**Data for the task**

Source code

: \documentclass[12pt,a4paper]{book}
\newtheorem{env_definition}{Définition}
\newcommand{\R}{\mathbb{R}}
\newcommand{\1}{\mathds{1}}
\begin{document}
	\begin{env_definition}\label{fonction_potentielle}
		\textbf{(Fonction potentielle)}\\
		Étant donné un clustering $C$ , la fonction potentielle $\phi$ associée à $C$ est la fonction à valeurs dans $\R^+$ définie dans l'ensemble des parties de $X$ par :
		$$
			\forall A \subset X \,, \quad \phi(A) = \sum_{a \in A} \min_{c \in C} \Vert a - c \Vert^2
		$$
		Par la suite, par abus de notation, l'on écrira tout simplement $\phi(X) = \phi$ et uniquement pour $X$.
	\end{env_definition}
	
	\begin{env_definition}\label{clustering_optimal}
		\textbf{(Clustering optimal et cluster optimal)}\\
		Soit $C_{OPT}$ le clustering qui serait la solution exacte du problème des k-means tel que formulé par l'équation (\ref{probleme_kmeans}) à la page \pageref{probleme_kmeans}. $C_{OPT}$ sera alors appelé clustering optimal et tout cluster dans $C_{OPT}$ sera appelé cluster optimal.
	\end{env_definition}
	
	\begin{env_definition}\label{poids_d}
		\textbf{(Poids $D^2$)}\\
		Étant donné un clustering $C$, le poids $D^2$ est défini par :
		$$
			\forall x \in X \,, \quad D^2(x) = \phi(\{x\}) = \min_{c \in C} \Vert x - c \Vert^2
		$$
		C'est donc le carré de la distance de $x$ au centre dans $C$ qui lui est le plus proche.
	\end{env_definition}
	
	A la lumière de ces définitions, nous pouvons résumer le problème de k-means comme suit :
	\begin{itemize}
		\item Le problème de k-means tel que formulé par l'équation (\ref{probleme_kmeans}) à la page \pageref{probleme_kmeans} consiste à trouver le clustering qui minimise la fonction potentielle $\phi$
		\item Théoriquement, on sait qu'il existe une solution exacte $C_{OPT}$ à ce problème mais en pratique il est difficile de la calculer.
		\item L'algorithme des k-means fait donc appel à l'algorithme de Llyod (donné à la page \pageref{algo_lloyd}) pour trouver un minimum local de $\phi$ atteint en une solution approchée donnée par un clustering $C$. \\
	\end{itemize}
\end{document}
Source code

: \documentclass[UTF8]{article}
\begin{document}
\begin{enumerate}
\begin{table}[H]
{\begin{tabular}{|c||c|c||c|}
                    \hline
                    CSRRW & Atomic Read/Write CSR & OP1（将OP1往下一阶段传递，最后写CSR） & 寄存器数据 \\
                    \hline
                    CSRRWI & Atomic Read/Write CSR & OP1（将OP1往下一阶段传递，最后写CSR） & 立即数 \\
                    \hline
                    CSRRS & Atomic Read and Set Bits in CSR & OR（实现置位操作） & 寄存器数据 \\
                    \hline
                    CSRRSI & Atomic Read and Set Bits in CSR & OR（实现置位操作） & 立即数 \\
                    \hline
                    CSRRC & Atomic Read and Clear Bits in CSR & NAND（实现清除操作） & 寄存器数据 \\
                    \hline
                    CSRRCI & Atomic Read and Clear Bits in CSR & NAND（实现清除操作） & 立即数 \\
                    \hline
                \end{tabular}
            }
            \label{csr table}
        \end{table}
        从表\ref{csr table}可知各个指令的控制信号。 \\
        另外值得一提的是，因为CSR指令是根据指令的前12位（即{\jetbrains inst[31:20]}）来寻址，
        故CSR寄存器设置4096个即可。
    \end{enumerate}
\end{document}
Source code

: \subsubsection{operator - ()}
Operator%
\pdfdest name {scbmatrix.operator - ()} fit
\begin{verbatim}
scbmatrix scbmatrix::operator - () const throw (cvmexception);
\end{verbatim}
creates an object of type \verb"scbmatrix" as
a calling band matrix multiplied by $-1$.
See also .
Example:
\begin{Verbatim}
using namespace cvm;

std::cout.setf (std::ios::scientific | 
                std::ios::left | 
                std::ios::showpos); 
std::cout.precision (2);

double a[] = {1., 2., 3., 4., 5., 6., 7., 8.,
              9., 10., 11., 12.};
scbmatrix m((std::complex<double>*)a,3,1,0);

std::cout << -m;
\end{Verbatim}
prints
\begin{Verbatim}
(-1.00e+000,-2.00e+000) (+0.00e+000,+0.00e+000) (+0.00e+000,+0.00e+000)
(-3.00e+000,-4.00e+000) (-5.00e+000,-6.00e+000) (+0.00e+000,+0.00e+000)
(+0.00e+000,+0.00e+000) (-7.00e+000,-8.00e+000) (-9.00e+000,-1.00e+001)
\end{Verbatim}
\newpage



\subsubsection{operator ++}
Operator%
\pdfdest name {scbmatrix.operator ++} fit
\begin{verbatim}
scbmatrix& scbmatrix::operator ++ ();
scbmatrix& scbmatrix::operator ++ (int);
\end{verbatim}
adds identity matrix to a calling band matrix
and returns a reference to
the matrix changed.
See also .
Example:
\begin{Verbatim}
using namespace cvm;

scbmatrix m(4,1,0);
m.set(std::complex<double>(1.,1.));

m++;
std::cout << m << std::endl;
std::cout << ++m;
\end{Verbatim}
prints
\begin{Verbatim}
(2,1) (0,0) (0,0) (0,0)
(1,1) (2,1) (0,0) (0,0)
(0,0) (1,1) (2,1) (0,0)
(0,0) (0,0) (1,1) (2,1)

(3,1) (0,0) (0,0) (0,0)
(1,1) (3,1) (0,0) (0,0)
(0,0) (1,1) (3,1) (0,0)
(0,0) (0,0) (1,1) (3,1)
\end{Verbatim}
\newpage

**Exercise directions**
All the entries above need to be repeated word for word.

**Completed exercise**
Source code

: \documentclass[12pt,a4paper]{book}
\newtheorem{env_definition}{Définition}
\newcommand{\R}{\mathbb{R}}
\newcommand{\1}{\mathds{1}}
\begin{document}
	\begin{env_definition}\label{fonction_potentielle}
		\textbf{(Fonction potentielle)}\\
		Étant donné un clustering $C$ , la fonction potentielle $\phi$ associée à $C$ est la fonction à valeurs dans $\R^+$ définie dans l'ensemble des parties de $X$ par :
		$$
			\forall A \subset X \,, \quad \phi(A) = \sum_{a \in A} \min_{c \in C} \Vert a - c \Vert^2
		$$
		Par la suite, par abus de notation, l'on écrira tout simplement $\phi(X) = \phi$ et uniquement pour $X$.
	\end{env_definition}
	
	\begin{env_definition}\label{clustering_optimal}
		\textbf{(Clustering optimal et cluster optimal)}\\
		Soit $C_{OPT}$ le clustering qui serait la solution exacte du problème des k-means tel que formulé par l'équation (\ref{probleme_kmeans}) à la page \pageref{probleme_kmeans}. $C_{OPT}$ sera alors appelé clustering optimal et tout cluster dans $C_{OPT}$ sera appelé cluster optimal.
	\end{env_definition}
	
	\begin{env_definition}\label{poids_d}
		\textbf{(Poids $D^2$)}\\
		Étant donné un clustering $C$, le poids $D^2$ est défini par :
		$$
			\forall x \in X \,, \quad D^2(x) = \phi(\{x\}) = \min_{c \in C} \Vert x - c \Vert^2
		$$
		C'est donc le carré de la distance de $x$ au centre dans $C$ qui lui est le plus proche.
	\end{env_definition}
	
	A la lumière de ces définitions, nous pouvons résumer le problème de k-means comme suit :
	\begin{itemize}
		\item Le problème de k-means tel que formulé par l'équation (\ref{probleme_kmeans}) à la page \pageref{probleme_kmeans} consiste à trouver le clustering qui minimise la fonction potentielle $\phi$
		\item Théoriquement, on sait qu'il existe une solution exacte $C_{OPT}$ à ce problème mais en pratique il est difficile de la calculer.
		\item L'algorithme des k-means fait donc appel à l'algorithme de Llyod (donné à la page \pageref{algo_lloyd}) pour trouver un minimum local de $\phi$ atteint en une solution approchée donnée par un clustering $C$. \\
	\end{itemize}
\end{document}
Source code

: \documentclass[UTF8]{article}
\begin{document}
\begin{enumerate}
\begin{table}[H]
{\begin{tabular}{|c||c|c||c|}
                    \hline
                    CSRRW & Atomic Read/Write CSR & OP1（将OP1往下一阶段传递，最后写CSR） & 寄存器数据 \\
                    \hline
                    CSRRWI & Atomic Read/Write CSR & OP1（将OP1往下一阶段传递，最后写CSR） & 立即数 \\
                    \hline
                    CSRRS & Atomic Read and Set Bits in CSR & OR（实现置位操作） & 寄存器数据 \\
                    \hline
                    CSRRSI & Atomic Read and Set Bits in CSR & OR（实现置位操作） & 立即数 \\
                    \hline
                    CSRRC & Atomic Read and Clear Bits in CSR & NAND（实现清除操作） & 寄存器数据 \\
                    \hline
                    CSRRCI & Atomic Read and Clear Bits in CSR & NAND（实现清除操作） & 立即数 \\
                    \hline
                \end{tabular}
            }
            \label{csr table}
        \end{table}
        从表\ref{csr table}可知各个指令的控制信号。 \\
        另外值得一提的是，因为CSR指令是根据指令的前12位（即{\jetbrains inst[31:20]}）来寻址，
        故CSR寄存器设置4096个即可。
    \end{enumerate}
\end{document}
Source code

: \subsubsection{operator - ()}
Operator%
\pdfdest name {scbmatrix.operator - ()} fit
\begin{verbatim}
scbmatrix scbmatrix::operator - () const throw (cvmexception);
\end{verbatim}
creates an object of type \verb"scbmatrix" as
a calling band matrix multiplied by $-1$.
See also .
Example:
\begin{Verbatim}
using namespace cvm;

std::cout.setf (std::ios::scientific | 
                std::ios::left | 
                std::ios::showpos); 
std::cout.precision (2);

double a[] = {1., 2., 3., 4., 5., 6., 7., 8.,
              9., 10., 11., 12.};
scbmatrix m((std::complex<double>*)a,3,1,0);

std::cout << -m;
\end{Verbatim}
prints
\begin{Verbatim}
(-1.00e+000,-2.00e+000) (+0.00e+000,+0.00e+000) (+0.00e+000,+0.00e+000)
(-3.00e+000,-4.00e+000) (-5.00e+000,-6.00e+000) (+0.00e+000,+0.00e+000)
(+0.00e+000,+0.00e+000) (-7.00e+000,-8.00e+000) (-9.00e+000,-1.00e+001)
\end{Verbatim}
\newpage



\subsubsection{operator ++}
Operator%
\pdfdest name {scbmatrix.operator ++} fit
\begin{verbatim}
scbmatrix& scbmatrix::operator ++ ();
scbmatrix& scbmatrix::operator ++ (int);
\end{verbatim}
adds identity matrix to a calling band matrix
and returns a reference to
the matrix changed.
See also .
Example:
\begin{Verbatim}
using namespace cvm;

scbmatrix m(4,1,0);
m.set(std::complex<double>(1.,1.));

m++;
std::cout << m << std::endl;
std::cout << ++m;
\end{Verbatim}
prints
\begin{Verbatim}
(2,1) (0,0) (0,0) (0,0)
(1,1) (2,1) (0,0) (0,0)
(0,0) (1,1) (2,1) (0,0)
(0,0) (0,0) (1,1) (2,1)

(3,1) (0,0) (0,0) (0,0)
(1,1) (3,1) (0,0) (0,0)
(0,0) (1,1) (3,1) (0,0)
(0,0) (0,0) (1,1) (3,1)
\end{Verbatim}
\newpage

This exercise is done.